Sunday 11 March 2012

152. WEST BAY by ALEX LOWERY


ART FIRST 
 21 Eastcastle Street

Every time I walk into a gallery and am surrounded by the work of a single artist, I know it’s the moment to slow down. Forget comparing and contrasting. The whole is greater than the sum of the parts.
The sorely-missed critic Tom Lubbock wrote in the Independent of Alex Lowrey's ‘pale chalky colours, and his undemonstrative paint strokes. There is the softness and liquidity of his forms'.  He goes on to say that these factors 'give the work their specific character – isolated, obedient, vulnerable, defensive, clingy, giving’.
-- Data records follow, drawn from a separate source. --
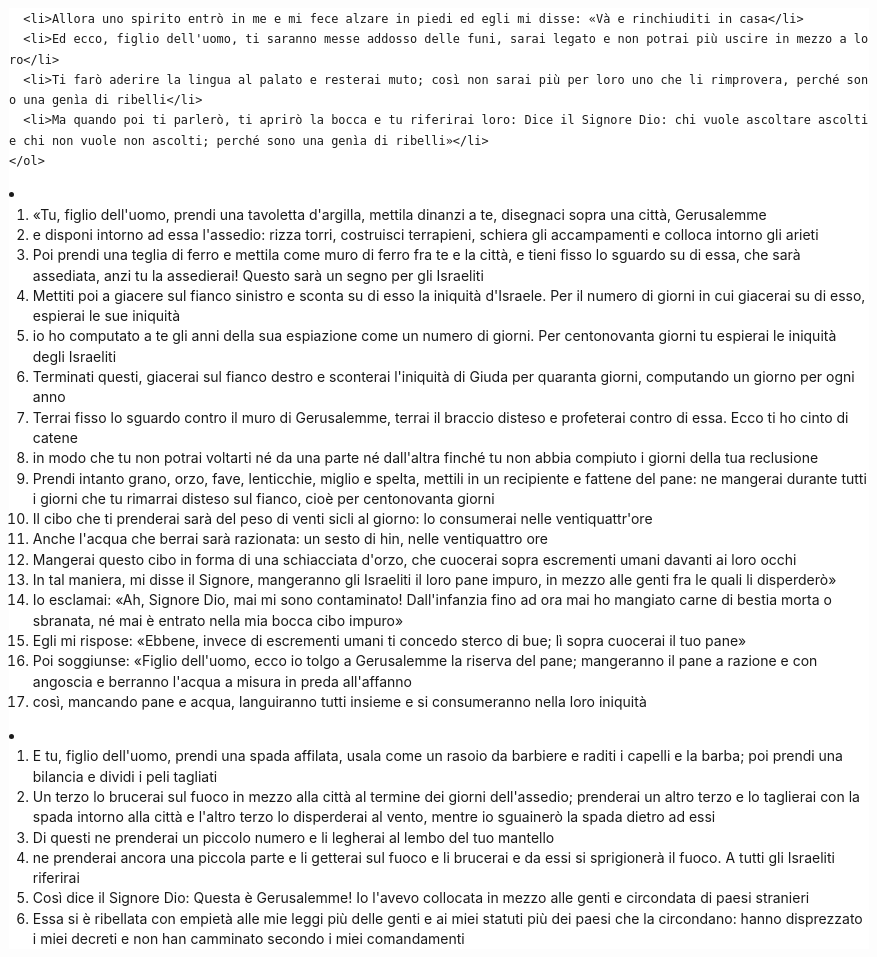       <li>Allora uno spirito entrò in me e mi fece alzare in piedi ed egli mi disse: «Và e rinchiuditi in casa</li>
      <li>Ed ecco, figlio dell'uomo, ti saranno messe addosso delle funi, sarai legato e non potrai più uscire in mezzo a loro</li>
      <li>Ti farò aderire la lingua al palato e resterai muto; così non sarai più per loro uno che li rimprovera, perché sono una genìa di ribelli</li>
      <li>Ma quando poi ti parlerò, ti aprirò la bocca e tu riferirai loro: Dice il Signore Dio: chi vuole ascoltare ascolti e chi non vuole non ascolti; perché sono una genìa di ribelli»</li>
    </ol>
  </li>
  <li>
    <ol>
      <li>«Tu, figlio dell'uomo, prendi una tavoletta d'argilla, mettila dinanzi a te, disegnaci sopra una città, Gerusalemme</li>
      <li>e disponi intorno ad essa l'assedio: rizza torri, costruisci terrapieni, schiera gli accampamenti e colloca intorno gli arieti</li>
      <li>Poi prendi una teglia di ferro e mettila come muro di ferro fra te e la città, e tieni fisso lo sguardo su di essa, che sarà assediata, anzi tu la assedierai! Questo sarà un segno per gli Israeliti</li>
      <li>Mettiti poi a giacere sul fianco sinistro e sconta su di esso la iniquità d'Israele. Per il numero di giorni in cui giacerai su di esso, espierai le sue iniquità</li>
      <li>io ho computato a te gli anni della sua espiazione come un numero di giorni. Per centonovanta giorni tu espierai le iniquità degli Israeliti</li>
      <li>Terminati questi, giacerai sul fianco destro e sconterai l'iniquità di Giuda per quaranta giorni, computando un giorno per ogni anno</li>
      <li>Terrai fisso lo sguardo contro il muro di Gerusalemme, terrai il braccio disteso e profeterai contro di essa. Ecco ti ho cinto di catene</li>
      <li>in modo che tu non potrai voltarti né da una parte né dall'altra finché tu non abbia compiuto i giorni della tua reclusione</li>
      <li>Prendi intanto grano, orzo, fave, lenticchie, miglio e spelta, mettili in un recipiente e fattene del pane: ne mangerai durante tutti i giorni che tu rimarrai disteso sul fianco, cioè per centonovanta giorni</li>
      <li>Il cibo che ti prenderai sarà del peso di venti sicli al giorno: lo consumerai nelle ventiquattr'ore</li>
      <li>Anche l'acqua che berrai sarà razionata: un sesto di hin, nelle ventiquattro ore</li>
      <li>Mangerai questo cibo in forma di una schiacciata d'orzo, che cuocerai sopra escrementi umani davanti ai loro occhi</li>
      <li>In tal maniera, mi disse il Signore, mangeranno gli Israeliti il loro pane impuro, in mezzo alle genti fra le quali li disperderò»</li>
      <li>Io esclamai: «Ah, Signore Dio, mai mi sono contaminato! Dall'infanzia fino ad ora mai ho mangiato carne di bestia morta o sbranata, né mai è entrato nella mia bocca cibo impuro»</li>
      <li>Egli mi rispose: «Ebbene, invece di escrementi umani ti concedo sterco di bue; lì sopra cuocerai il tuo pane»</li>
      <li>Poi soggiunse: «Figlio dell'uomo, ecco io tolgo a Gerusalemme la riserva del pane; mangeranno il pane a razione e con angoscia e berranno l'acqua a misura in preda all'affanno</li>
      <li>così, mancando pane e acqua, languiranno tutti insieme e si consumeranno nella loro iniquità</li>
    </ol>
  </li>
  <li>
    <ol>
      <li>E tu, figlio dell'uomo, prendi una spada affilata, usala come un rasoio da barbiere e raditi i capelli e la barba; poi prendi una bilancia e dividi i peli tagliati</li>
      <li>Un terzo lo brucerai sul fuoco in mezzo alla città al termine dei giorni dell'assedio; prenderai un altro terzo e lo taglierai con la spada intorno alla città e l'altro terzo lo disperderai al vento, mentre io sguainerò la spada dietro ad essi</li>
      <li>Di questi ne prenderai un piccolo numero e li legherai al lembo del tuo mantello</li>
      <li>ne prenderai ancora una piccola parte e li getterai sul fuoco e li brucerai e da essi si sprigionerà il fuoco. A tutti gli Israeliti riferirai</li>
      <li>Così dice il Signore Dio: Questa è Gerusalemme! Io l'avevo collocata in mezzo alle genti e circondata di paesi stranieri</li>
      <li>Essa si è ribellata con empietà alle mie leggi più delle genti e ai miei statuti più dei paesi che la circondano: hanno disprezzato i miei decreti e non han camminato secondo i miei comandamenti</li>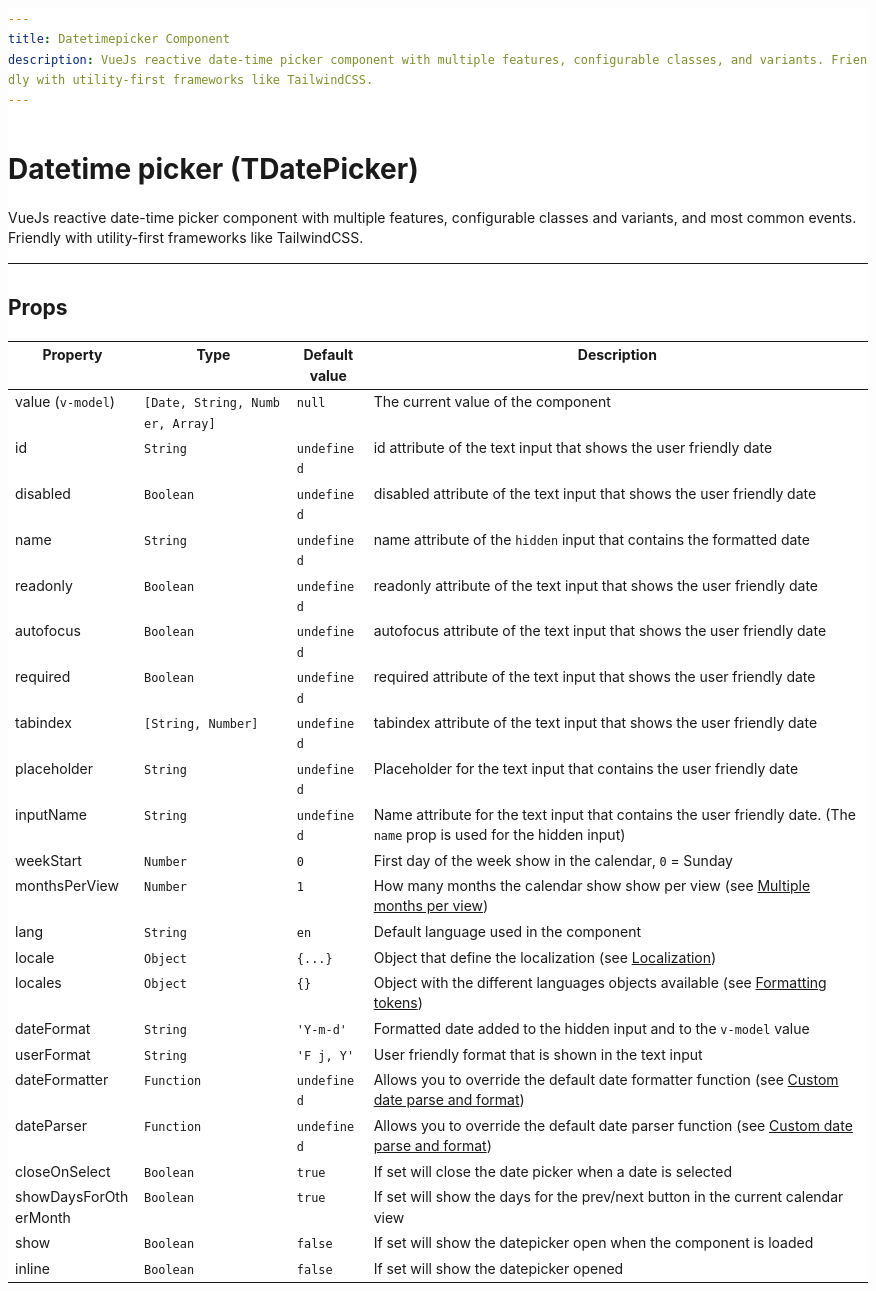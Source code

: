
 ```yaml
---
title: Datetimepicker Component
description: VueJs reactive date-time picker component with multiple features, configurable classes, and variants. Friendly with utility-first frameworks like TailwindCSS.
---
```


# Datetime picker (TDatePicker)

VueJs reactive date-time picker component with multiple features, configurable classes and variants, and most common events. Friendly with utility-first frameworks like TailwindCSS.

<t-datepicker-playground></t-datepicker-playground>

<hr>

## Props

| Property                        | Type                              | Default value | Description                                                                                                                    |
| ------------------------------- | --------------------------------- | ------------- | ------------------------------------------------------------------------------------------------------------------------------ |
| value (`v-model`)               | `[Date, String, Number, Array]`   | `null`        | The current value of the component                                                                                             |
| id                              | `String`                          | `undefined`   | id attribute of the text input that shows the user friendly date                                                               |
| disabled                        | `Boolean`                         | `undefined`   | disabled attribute of the text input that shows the user friendly date                                                         |
| name                            | `String`                          | `undefined`   | name attribute of the `hidden` input that contains the formatted date                                                          |
| readonly                        | `Boolean`                         | `undefined`   | readonly attribute of the text input that shows the user friendly date                                                         |
| autofocus                       | `Boolean`                         | `undefined`   | autofocus attribute of the text input that shows the user friendly date                                                        |
| required                        | `Boolean`                         | `undefined`   | required attribute of the text input that shows the user friendly date                                                         |
| tabindex                        | `[String, Number]`                | `undefined`   | tabindex attribute of the text input that shows the user friendly date                                                         |
| placeholder                     | `String`                          | `undefined`   | Placeholder for the text input that contains the user friendly date                                                            |
| inputName                       | `String`                          | `undefined`   | Name attribute for the text input that contains the user friendly date. (The `name` prop is used for the hidden input)         |
| weekStart                       | `Number`                          | `0`           | First day of the week show in the calendar, `0` = Sunday                                                                       |
| monthsPerView                   | `Number`                          | `1`           | How many months the calendar show show per view (see [Multiple months per view](#multiple-months-per-view))                    |  |
| lang                            | `String`                          | `en`          | Default language used in the component                                                                                         |
| locale                          | `Object`                          | `{...}`       | Object that define the localization (see [Localization](#localization))                                                        |
| locales                         | `Object`                          | `{}`          | Object with the different languages objects available (see [Formatting tokens](#formatting))                                   |
| dateFormat                      | `String`                          | `'Y-m-d'`     | Formatted date added to the hidden input and to the `v-model` value                                                            |
| userFormat                      | `String`                          | `'F j, Y'`    | User friendly format that is shown in the text input                                                                           |
| dateFormatter                   | `Function`                        | `undefined`   | Allows you to override the default date formatter function (see [Custom date parse and format](#custom-date-parse-and-format)) |
| dateParser                      | `Function`                        | `undefined`   | Allows you to override the default date parser function (see [Custom date parse and format](#custom-date-parse-and-format))    |
| closeOnSelect                   | `Boolean`                         | `true`        | If set will close the date picker when a date is selected                                                                      |
| showDaysForOtherMonth           | `Boolean`                         | `true`        | If set will show the days for the prev/next button in the current calendar view                                                |
| show                            | `Boolean`                         | `false`       | If set will show the datepicker open when the component is loaded                                                              |
| inline                          | `Boolean`                         | `false`       | If set will show the datepicker opened                                                                                         |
I think those six adjectives are as near as I can get in describing Lowery's work.
This is especially true of Lowery’s paintings of unexceptional seaside resorts, and some unpromising buildings which do not even have the glamour of being ugly. The artist chooses to eliminate the picturesque and to avoid scenes clamouring for attention. There are no titles, only a place name - West Bay or Portland - and a number. We have to be content with that. Paring down to the essentials is at the heart of Alex Lowery’s work: ‘I am drawn to the randomness, the awkwardness of West Bay. And yet there is a sort of cohesion... perhaps its very randomness is its integrity… it enables selection of the things you can use’.
Pink Wall
Lowery is a difficult artist to write about. Perhaps it’s significant that critics commenting on his work often draw comparisons with other artists. The American painter Edward Hopper is named as an influence. But one of the pleasures of Hopper is that the mesmeric emptiness of his pared down street or theatre is real enough to hint that you could walk into the picture. I don’t think Lowery's paintings allow that: they are too concentrated, too formal.
The critic, David Cohen, mentions the Italian Futurist artist, De Chirico. “West Bay has…become something quite marvellous in Lowery’s hands, like De Chirico’s Ferrara, an actual place, but every bit as unreal as an invented city… the town has been transformed quite simply, by being rendered as form'.                                                                   
But perhaps the Italian painter Morandi sheds most light. A still life painter, he limited his choice of subject to unremarkable bottles, boxes, jugs and vases.